Before I even started watching Rubicon I was aware it had pacing issues (by design or otherwise), but this third episode was the first time they became a notable problem. This was a glacial hour that tested my patience. A core problem for Rubicon is that, while the slow unveiling of a mystery is inherently intriguing, there are no real stakes to anything -- that we're aware of yet. At this stage I'm desperate for Will (James Badge Dale) to crack a code from his recently-deceased friend David that confirms there's a government conspiracy regarding such-and-such, so I have a reason to care going forward...
This episode expanded the cast slightly. We now have David's son Evan, who didn't have a good relationship with his father and is jealous that Will did, despite apparently having some kind of physical/mental condition that required special attention from his parents growing up. We also saw Will's colleague Maggie (Jessica Collins) with her husband/boyfriend and young son, putting a slightly more likeable face on her character. Maggie's question to Will about whether or not bears "go to the bathroom" during hibernation (originally a question posed by her little boy), was one of the show's few moments of levity. Rubicon's atmosphere has lightened since the dark and moody pilot, but it's still very solemn and slow. I'm hoping the show will break into a comparative sprint soon, as it really needs an injection of something.
The saving grace of the episode was seeing Will find the next big clue left behind by David: a roll of 10-digit numbers on the reverse of duct tape holding the seat of the motorcycle he was gifted for his birthday. The numbers are dates relevant to baseball games, which leads Will to the names "Jeffrey Garcia", "Alfred Bermudez" and "Randy Hobbs". This spy stuff's all great fun, but I am starting to wonder why David didn't just write those names in plain English...
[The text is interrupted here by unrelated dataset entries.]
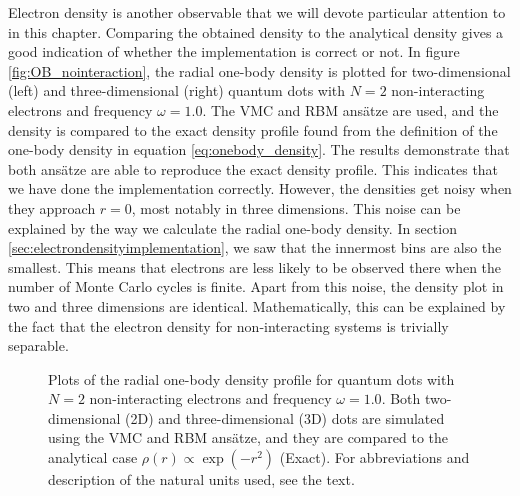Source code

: Electron density is another observable that we will devote particular attention to in this chapter. Comparing the obtained density to the analytical density gives a good indication of whether the implementation is correct or not. In figure \eqref{fig:OB_nointeraction}, the radial one-body density is plotted for two-dimensional (left) and three-dimensional (right) quantum dots with $N=2$ non-interacting electrons and frequency $\omega=1.0$. The VMC and RBM ansätze are used, and the density is compared to the exact density profile found from the definition of the one-body density in equation \ref{eq:onebody_density}. The results demonstrate that both ansätze are able to reproduce the exact density profile. This indicates that we have done the implementation correctly. However, the densities get noisy when they approach $r=0$, most notably in three dimensions. This noise can be explained by the way we calculate the radial one-body density. In section \ref{sec:electrondensityimplementation}, we saw that the innermost bins are also the smallest. This means that electrons are less likely to be observed there when the number of Monte Carlo cycles is finite. Apart from this noise, the density plot in two and three dimensions are identical. Mathematically, this can be explained by the fact that the electron density for non-interacting systems is trivially separable.

\begin{figure}
	\centering
	\captionsetup[subfigure]{labelformat=empty}
	\caption{Plots of the radial one-body density profile for quantum dots with $N=2$ non-interacting electrons and frequency $\omega=1.0$. Both two-dimensional (2D) and three-dimensional (3D) dots are simulated using the VMC and RBM ansätze, and they are compared to the analytical case $\rho(r)\propto\exp(-r^2)$ (Exact). For abbreviations and description of the natural units used, see the text.}
	\label{fig:OB_nointeraction}
\end{figure}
It's also becoming very hard to care about Katherine Rhumor (Miranda Richardson), the wife of the man who committed suicide in the pilot's opening scene. Richardson's the biggest name involved with this show, yet her character's on the sidelines so much her role feels like a way to ensure every scene doesn't revolve around Will. Here, Katherine's seen meeting with her husband's friend James Wheeler, who says he didn't know anything about the townhouse she was bequeathed -- but, in a later scene, Wheeler is seen removing a photo of a seven boys swimming together from said townhouse.
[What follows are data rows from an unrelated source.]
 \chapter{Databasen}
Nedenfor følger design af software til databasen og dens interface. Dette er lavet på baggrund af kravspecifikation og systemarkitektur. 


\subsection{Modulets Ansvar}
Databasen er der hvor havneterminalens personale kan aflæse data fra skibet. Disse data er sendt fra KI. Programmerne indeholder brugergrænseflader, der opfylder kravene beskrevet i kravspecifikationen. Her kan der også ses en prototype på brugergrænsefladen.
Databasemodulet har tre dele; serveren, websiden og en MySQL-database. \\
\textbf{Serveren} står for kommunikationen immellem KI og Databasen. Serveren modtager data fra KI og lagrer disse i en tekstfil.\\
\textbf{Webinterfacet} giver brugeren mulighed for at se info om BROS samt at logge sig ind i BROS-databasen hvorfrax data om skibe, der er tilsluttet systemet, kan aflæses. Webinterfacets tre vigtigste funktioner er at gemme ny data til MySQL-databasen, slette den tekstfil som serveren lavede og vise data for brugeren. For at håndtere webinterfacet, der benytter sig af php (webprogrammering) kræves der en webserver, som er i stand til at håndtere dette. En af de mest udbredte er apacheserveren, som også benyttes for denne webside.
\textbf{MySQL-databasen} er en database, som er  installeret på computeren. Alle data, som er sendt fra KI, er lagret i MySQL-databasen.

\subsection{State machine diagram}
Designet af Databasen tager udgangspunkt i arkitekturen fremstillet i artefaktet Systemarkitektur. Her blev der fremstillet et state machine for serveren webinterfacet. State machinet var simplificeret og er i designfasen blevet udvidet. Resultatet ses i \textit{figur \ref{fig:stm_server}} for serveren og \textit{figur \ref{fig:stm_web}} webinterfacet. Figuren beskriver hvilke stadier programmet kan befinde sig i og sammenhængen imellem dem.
Will also confronted the ominous man who's been tailing him, only to discover it's an FBI Agent assigned to keep tabs on him as part of his company's security measures in light of his promotion. But was the Fed the same man who's been following Will for weeks, or only recently? And we still have those two other men following Will, last seen watching him through a telescope. They're not Feds, they seem irritated that Will's "still digging" for clues, but they're not going to eliminate him?
Overall, it helps that I've been promised Rubicon comes into its own in a few weeks, as I would probably have quit now, if I was watching at the US pace last summer. It's fine to have chosen a gentle pace that's thick with atmosphere instead of mindless chases and explosions, but the whole mystery's hard to get a hook on. And while that's part of the plan (so the audience is just as confused as Will), it means Rubicon's currently a dawdling exercise in watching a quiet man crack various codes, with no idea why it matters...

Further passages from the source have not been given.